How Value-Based Care Has Created Opportunities to Improve Patient Care
In a landscape in which consumers are routinely left with questions and feeling underserved, it’s considerably important that healthcare providers offer a heightened level of service and support in what are, very often, “life-or-death” matters. Recent data from Gallup indicates that nearly half of all Americans surveyed said they were dissatisfied with their level of healthcare, and this sense of dissatisfaction is made stronger with every substandard, anemic, or fleeting interaction with their healthcare provider. A majority of patients don’t feel as though they get enough time with their physicians, and many more don’t feel they have adequate support outside of the doctor’s office.
It’s clear that patients are clamoring for better-quality treatment and one of the answers to these pleas has been the advent of value-based care. Simply put, value-based care seeks to reduce spending while improving treatment outcomes. It ties reimbursement for treatment to the quality of care provided and rewards providers for both efficiency and effectiveness. It provides an additional layer of accountability in a landscape where patients often feel short-changed and insurance companies are demanding more and more transparency.
Nearly half of all Americans surveyed said they were dissatisfied with their level of healthcare
The percentage of healthcare dollars spent in value-based paradigms has increased from a little under 11 percent to just over 50 percent over the past five years, and this trend is poised to continue over the next few years. The trend essentially started when the Department of Health and Human Services sought to convert 30 percent of fee-for-service Medicare payments to value-based payment models by the end of 2016.
Advantages of Value-Based Care
Value-based care is gaining more and more ground in the medical landscape primarily because it offers a vast array of benefits for patients, providers, and payers alike. These benefits include but are not limited to:
Less Cost and Better-Quality Treatment – In a value-based care setting, doctors and nurses place a high premium on preventative care so there’s less of a risk of higher acute treatment costs related to severe or catastrophic illness. This generally leads to less of a need for physician engagement, which keeps long-term care costs comparatively lower.
Better Coordination of Care – Value-based healthcare environments very often provide different kinds of incentives and advanced tech-integration resources to better facilitate communication between different types of specialists. This means less time spent on delays and increased communication between patients and providers, overall, for better planning.
Increased Patient Satisfaction – There’s nothing quite like the feeling of getting what you pay for, especially in a setting in which it can be so hard to quantify it. Value-based care models place a high premium on targeted and intuitive care plans (testing, medications, procedures, etc.). Patients feel more listened to, more engaged and, pardon the pun, much more valued.
Value-based care models can also be exponentially more efficient for providers, can reduce costs for payers and insurance companies, and even leads to better overall coordinated management of patients’ health beyond their acute disease states. They provide an opportunity for more holistic intervention, and do their best treat the “whole patient”.

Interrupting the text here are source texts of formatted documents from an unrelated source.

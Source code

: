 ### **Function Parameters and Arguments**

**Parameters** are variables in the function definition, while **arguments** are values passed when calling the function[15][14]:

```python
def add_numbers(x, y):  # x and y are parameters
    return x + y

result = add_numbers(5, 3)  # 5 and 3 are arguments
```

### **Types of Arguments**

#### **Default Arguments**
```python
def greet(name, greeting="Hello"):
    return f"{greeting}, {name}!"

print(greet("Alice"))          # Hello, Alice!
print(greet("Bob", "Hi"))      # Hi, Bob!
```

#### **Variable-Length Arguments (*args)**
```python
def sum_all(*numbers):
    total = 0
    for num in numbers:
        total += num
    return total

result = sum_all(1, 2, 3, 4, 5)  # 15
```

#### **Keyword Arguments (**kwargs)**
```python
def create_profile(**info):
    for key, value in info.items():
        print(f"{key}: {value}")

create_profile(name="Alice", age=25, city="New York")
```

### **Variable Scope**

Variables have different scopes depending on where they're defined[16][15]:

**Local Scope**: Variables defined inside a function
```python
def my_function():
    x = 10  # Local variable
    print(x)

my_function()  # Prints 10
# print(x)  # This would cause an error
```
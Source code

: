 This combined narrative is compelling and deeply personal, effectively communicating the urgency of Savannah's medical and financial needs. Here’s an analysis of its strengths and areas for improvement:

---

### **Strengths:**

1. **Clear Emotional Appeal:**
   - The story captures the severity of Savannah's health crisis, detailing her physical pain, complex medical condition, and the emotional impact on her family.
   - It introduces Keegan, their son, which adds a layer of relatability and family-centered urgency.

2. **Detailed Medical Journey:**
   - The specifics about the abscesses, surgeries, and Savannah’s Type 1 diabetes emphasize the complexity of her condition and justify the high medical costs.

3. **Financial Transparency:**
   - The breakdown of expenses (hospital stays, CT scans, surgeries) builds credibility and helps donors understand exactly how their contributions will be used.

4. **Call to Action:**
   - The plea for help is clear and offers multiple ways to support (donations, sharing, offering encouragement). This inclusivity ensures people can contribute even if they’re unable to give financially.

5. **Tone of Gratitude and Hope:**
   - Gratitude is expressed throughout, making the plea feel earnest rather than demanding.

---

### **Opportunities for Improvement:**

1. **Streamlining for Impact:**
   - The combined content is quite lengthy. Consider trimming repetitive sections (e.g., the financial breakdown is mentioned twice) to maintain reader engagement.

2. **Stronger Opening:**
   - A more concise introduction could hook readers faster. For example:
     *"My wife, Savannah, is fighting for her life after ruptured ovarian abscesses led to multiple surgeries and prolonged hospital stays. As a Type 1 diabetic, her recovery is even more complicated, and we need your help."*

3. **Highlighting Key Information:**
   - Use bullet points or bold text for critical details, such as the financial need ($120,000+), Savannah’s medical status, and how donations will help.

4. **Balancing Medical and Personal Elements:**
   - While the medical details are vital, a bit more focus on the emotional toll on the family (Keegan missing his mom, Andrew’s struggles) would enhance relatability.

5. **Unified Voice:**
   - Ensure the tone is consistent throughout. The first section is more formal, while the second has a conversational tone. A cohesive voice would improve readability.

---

How GoMo Health Facilitates Value-Based Care in Various Diseases
GoMo Health has spent years working providers and hospital systems alike reduce costs, improving patient outcomes and streamline care delivery while empowering patients to manage their own disease states. When patients have more of the information that they need to independently manage their conditions, there’s ultimately less of a risk of relapse and, subsequently, less of a need for in-person provider engagement. Our programs have been demonstrated to help reduce hospital readmissions while saving payers money on needlessly costly coverage expenditures.